Page MenuHomePhabricator

Use a query param for cache-busting instead of suffixing the filename
Closed, DeclinedPublic

Description

The current cache busting strategy for static assets on the portal uses a file-hash suffixed to the end of a filename, such as index-309ffl4.js. If this file is improperly cached, it could lead to a 404 page instead.

Using a cache-busting solution such as index.js?309ffl4would prevent this issue.

It should be noted that this could lead to a situation where the JS file is expired but the HTML is not, leading the HTML to load a newer version of the JS file than was intended. This however, is still preferable than having the JS file return a 404.

Event Timeline

Restricted Application added a subscriber: Aklapper. · View Herald TranscriptFeb 22 2017, 8:49 PM

Switching from a hash suffix to a query param reduces the problem, BUT does not solve it.

  • In the hash suffix option, one can get a 404 on the .js files. However, this would not be a problem if the page was fully able to work without JavaScript, without its JavaScript assets.
  • In the query param option, one can have a JS file that is incompatible with the .html file. This can lead to conflicts (errors and exceptions) that can prevent the entire page from working properly.

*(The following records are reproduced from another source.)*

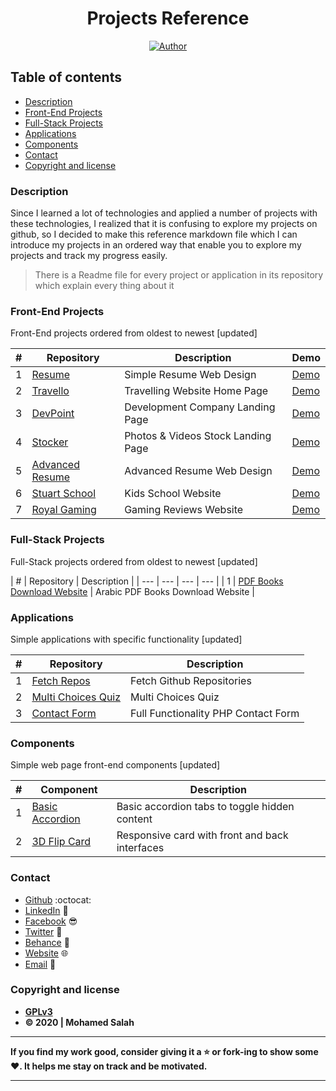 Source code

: <h1 align="center">Projects Reference</h1>

<p align="center">
  <a href="https://github.com/salahineo/">
    <img src="https://img.shields.io/badge/Author-Mohamed%20Salah-red" alt="Author">
  </a>
</p>

## Table of contents

- [Description](#description)
- [Front-End Projects](#front-end-projects)
- [Full-Stack Projects](#full-stack-projects)
- [Applications](#applications)
- [Components](#components)
- [Contact](#contact)
- [Copyright and license](#copyright-and-license)

### Description

Since I learned a lot of technologies and applied a number of projects with these technologies, I realized that it is confusing to explore my projects on github, so I decided to make this reference markdown file which I can introduce my projects in an ordered way that enable you to explore my projects and track my progress easily.

> There is a Readme file for every project or application in its repository which explain every thing about it

### Front-End Projects

Front-End projects ordered from oldest to newest [updated]

| # | Repository | Description | Demo |
| --- | --- | --- | --- |
| 1 | [Resume](https://github.com/salahineo/Resume) | Simple Resume Web Design | [Demo](https://salahineo.github.io/Resume/) |
| 2 | [Travello](https://github.com/salahineo/Travello) | Travelling Website Home Page | [Demo](https://salahineo.github.io/Travello/) |
| 3 | [DevPoint](https://github.com/salahineo/DevPoint) | Development Company Landing Page | [Demo](https://salahineo.github.io/DevPoint/) |
| 4 | [Stocker](https://github.com/salahineo/Stocker) | Photos & Videos Stock Landing Page | [Demo](https://salahineo.github.io/Stocker/) |
| 5 | [Advanced Resume](https://github.com/salahineo/Advanced-Resume) | Advanced Resume Web Design | [Demo](https://salahineo.github.io/Advanced-Resume/) |
| 6 | [Stuart School](https://github.com/salahineo/Stuart-School) | Kids School Website | [Demo](https://salahineo.github.io/Stuart-School/) |
| 7 | [Royal Gaming](https://github.com/salahineo/Royal-Gaming) | Gaming Reviews Website | [Demo](https://salahineo.github.io/Royal-Gaming/) |

### Full-Stack Projects

Full-Stack projects ordered from oldest to newest [updated]

| # | Repository | Description |
| --- | --- | --- | --- |
| 1 | [PDF Books Download Website](https://github.com/salahineo/pdf-books) | Arabic PDF Books Download Website |

### Applications

Simple applications with specific functionality [updated]

| # | Repository | Description |
| --- | --- | --- |
| 1 | [Fetch Repos](https://github.com/salahineo/Fetch-Repos) | Fetch Github Repositories |
| 2 | [Multi Choices Quiz](https://github.com/salahineo/Multi-Choices-Quiz) | Multi Choices Quiz |
| 3 | [Contact Form](https://github.com/salahineo/contact-form) | Full Functionality PHP Contact Form |

### Components

Simple web page front-end components [updated]

| # | Component | Description |
|---| --- | --- |
| 1 | [Basic Accordion](https://github.com/salahineo/front-end-componenets/blob/main/Basic%20Accordion) | Basic accordion tabs to toggle hidden content |
| 2 | [3D Flip Card](https://github.com/salahineo/front-end-componenets/tree/main/3D%20Flip%20Card) | Responsive card with front and back interfaces |

### Contact

- [Github](https://github.com/salahineo) :octocat:
- [LinkedIn](https://linkedin.com/in/salahineo) 💼
- [Facebook](https://facebook.com/salahineo) 😎
- [Twitter](https://twitter.com/salahineo) 🐤
- [Behance](https://www.behance.net/salahineo) :art:
- [Website](https://salahineo.github.io/salahineo/) :globe_with_meridians:
- <a href="mailto:salahineo.work@gmail.com">Email</a> :email:

### Copyright and license

- **[GPLv3](https://www.gnu.org/licenses/gpl-3.0)**
- **© 2020 | Mohamed Salah**

---

**If you find my work good, consider giving it a :star: or fork-ing to show some :heart:. It helps me stay on track and be motivated.**

---

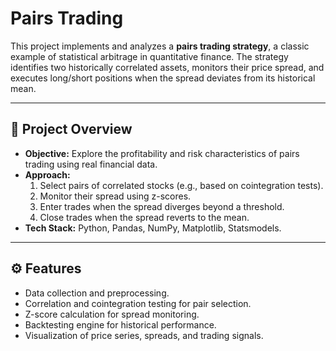 # Pairs Trading

This project implements and analyzes a **pairs trading strategy**, a classic example of statistical arbitrage in quantitative finance. The strategy identifies two historically correlated assets, monitors their price spread, and executes long/short positions when the spread deviates from its historical mean.

---

## 📌 Project Overview
- **Objective:** Explore the profitability and risk characteristics of pairs trading using real financial data.  
- **Approach:**  
  1. Select pairs of correlated stocks (e.g., based on cointegration tests).  
  2. Monitor their spread using z-scores.  
  3. Enter trades when the spread diverges beyond a threshold.  
  4. Close trades when the spread reverts to the mean.  
- **Tech Stack:** Python, Pandas, NumPy, Matplotlib, Statsmodels.  

---

## ⚙️ Features
- Data collection and preprocessing.  
- Correlation and cointegration testing for pair selection.  
- Z-score calculation for spread monitoring.  
- Backtesting engine for historical performance.  
- Visualization of price series, spreads, and trading signals.  



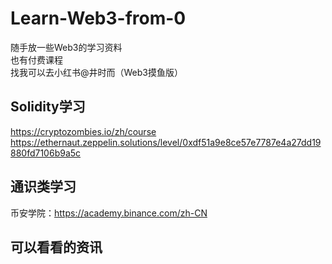 # Learn-Web3-from-0

随手放一些Web3的学习资料  
也有付费课程   
找我可以去小红书@井时而（Web3摸鱼版）  

## Solidity学习
https://cryptozombies.io/zh/course  
https://ethernaut.zeppelin.solutions/level/0xdf51a9e8ce57e7787e4a27dd19880fd7106b9a5c

## 通识类学习
币安学院：https://academy.binance.com/zh-CN  

## 可以看看的资讯

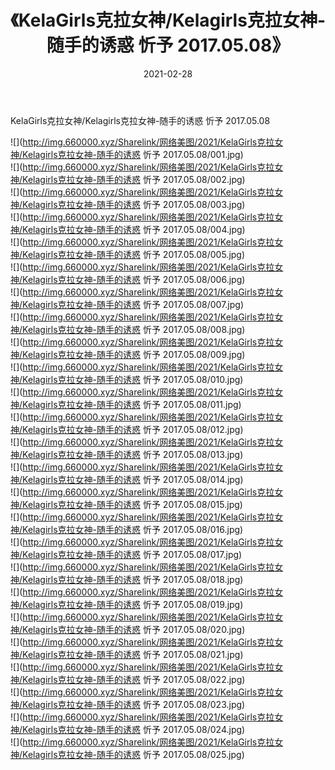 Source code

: ﻿---
layout: post
title:  《KelaGirls克拉女神/Kelagirls克拉女神-随手的诱惑 忻予 2017.05.08》
date:   2021-02-28
img: http://img.660000.xyz/Sharelink/网络美图/2021/KelaGirls克拉女神/Kelagirls克拉女神-随手的诱惑 忻予 2017.05.08/000.jpg
categories: [美女, 清纯, 唯美]
---

KelaGirls克拉女神/Kelagirls克拉女神-随手的诱惑 忻予 2017.05.08

 ![](http://img.660000.xyz/Sharelink/网络美图/2021/KelaGirls克拉女神/Kelagirls克拉女神-随手的诱惑 忻予 2017.05.08/001.jpg) <br>![](http://img.660000.xyz/Sharelink/网络美图/2021/KelaGirls克拉女神/Kelagirls克拉女神-随手的诱惑 忻予 2017.05.08/002.jpg) <br>![](http://img.660000.xyz/Sharelink/网络美图/2021/KelaGirls克拉女神/Kelagirls克拉女神-随手的诱惑 忻予 2017.05.08/003.jpg) <br>![](http://img.660000.xyz/Sharelink/网络美图/2021/KelaGirls克拉女神/Kelagirls克拉女神-随手的诱惑 忻予 2017.05.08/004.jpg) <br>![](http://img.660000.xyz/Sharelink/网络美图/2021/KelaGirls克拉女神/Kelagirls克拉女神-随手的诱惑 忻予 2017.05.08/005.jpg) <br>![](http://img.660000.xyz/Sharelink/网络美图/2021/KelaGirls克拉女神/Kelagirls克拉女神-随手的诱惑 忻予 2017.05.08/006.jpg) <br>![](http://img.660000.xyz/Sharelink/网络美图/2021/KelaGirls克拉女神/Kelagirls克拉女神-随手的诱惑 忻予 2017.05.08/007.jpg) <br>![](http://img.660000.xyz/Sharelink/网络美图/2021/KelaGirls克拉女神/Kelagirls克拉女神-随手的诱惑 忻予 2017.05.08/008.jpg) <br>![](http://img.660000.xyz/Sharelink/网络美图/2021/KelaGirls克拉女神/Kelagirls克拉女神-随手的诱惑 忻予 2017.05.08/009.jpg) <br>![](http://img.660000.xyz/Sharelink/网络美图/2021/KelaGirls克拉女神/Kelagirls克拉女神-随手的诱惑 忻予 2017.05.08/010.jpg) <br>![](http://img.660000.xyz/Sharelink/网络美图/2021/KelaGirls克拉女神/Kelagirls克拉女神-随手的诱惑 忻予 2017.05.08/011.jpg) <br>![](http://img.660000.xyz/Sharelink/网络美图/2021/KelaGirls克拉女神/Kelagirls克拉女神-随手的诱惑 忻予 2017.05.08/012.jpg) <br>![](http://img.660000.xyz/Sharelink/网络美图/2021/KelaGirls克拉女神/Kelagirls克拉女神-随手的诱惑 忻予 2017.05.08/013.jpg) <br>![](http://img.660000.xyz/Sharelink/网络美图/2021/KelaGirls克拉女神/Kelagirls克拉女神-随手的诱惑 忻予 2017.05.08/014.jpg) <br>![](http://img.660000.xyz/Sharelink/网络美图/2021/KelaGirls克拉女神/Kelagirls克拉女神-随手的诱惑 忻予 2017.05.08/015.jpg) <br>![](http://img.660000.xyz/Sharelink/网络美图/2021/KelaGirls克拉女神/Kelagirls克拉女神-随手的诱惑 忻予 2017.05.08/016.jpg) <br>![](http://img.660000.xyz/Sharelink/网络美图/2021/KelaGirls克拉女神/Kelagirls克拉女神-随手的诱惑 忻予 2017.05.08/017.jpg) <br>![](http://img.660000.xyz/Sharelink/网络美图/2021/KelaGirls克拉女神/Kelagirls克拉女神-随手的诱惑 忻予 2017.05.08/018.jpg) <br>![](http://img.660000.xyz/Sharelink/网络美图/2021/KelaGirls克拉女神/Kelagirls克拉女神-随手的诱惑 忻予 2017.05.08/019.jpg) <br>![](http://img.660000.xyz/Sharelink/网络美图/2021/KelaGirls克拉女神/Kelagirls克拉女神-随手的诱惑 忻予 2017.05.08/020.jpg) <br>![](http://img.660000.xyz/Sharelink/网络美图/2021/KelaGirls克拉女神/Kelagirls克拉女神-随手的诱惑 忻予 2017.05.08/021.jpg) <br>![](http://img.660000.xyz/Sharelink/网络美图/2021/KelaGirls克拉女神/Kelagirls克拉女神-随手的诱惑 忻予 2017.05.08/022.jpg) <br>![](http://img.660000.xyz/Sharelink/网络美图/2021/KelaGirls克拉女神/Kelagirls克拉女神-随手的诱惑 忻予 2017.05.08/023.jpg) <br>![](http://img.660000.xyz/Sharelink/网络美图/2021/KelaGirls克拉女神/Kelagirls克拉女神-随手的诱惑 忻予 2017.05.08/024.jpg) <br>![](http://img.660000.xyz/Sharelink/网络美图/2021/KelaGirls克拉女神/Kelagirls克拉女神-随手的诱惑 忻予 2017.05.08/025.jpg) <br>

In my humble opinion, the hash suffix is still a better option (more predictability: we know it works, otherwise we know how it fails), but we need to improve the fallback mechanism with T158809: Prevent javascript from hiding page content indefinitely


There is an option that works in both scenarios though:

But it wouldn't be so easy with our build setup.


In conclusion, I'm still in favor of the hash suffix.

mxn added a subscriber: mxn.EditedFeb 23 2017, 12:39 AM

A query parameter would also make changes easier to review in gerrit, if I'm not mistaken.

A query parameter would also make changes easier to review in gerrit, if I'm not mistaken.

Not really, these JS files are minified.

Per T158782, given that in case of bad deployments, the new url may be accessed by clients before the new file is deployed, using query strings would make things worse as it would result in a HTTP 200 response that will be cached indefinitely. It would require manual purging to recover. And even then, it won't correct any downstream proxies or browser caches.

There is a way to make it work, but it requires proxying the request for the static files through a service that will verify the query string with the file hash and, in case of a mismatch, it would have to return a custom Cache-Control header with a shorter max-age (e.g. 1 minute) to avoid cache poisoning.

This is the approach I ended up taking for a "wmf-config-multiversion" compatible approach to serving static files for MediaWiki. (See wmfstatic for details). However, the circumstances in ResourceLoader and MediaWiki make it difficult to create new file paths in a scalable way.

For the portals I agree with @JGirault and would also recommend against query strings.

Let's go ahead and get this fixed as best we can - knowing that changing this might have unexpected consequences. I think the approach written here seems quite reasonable: T158808#3048716.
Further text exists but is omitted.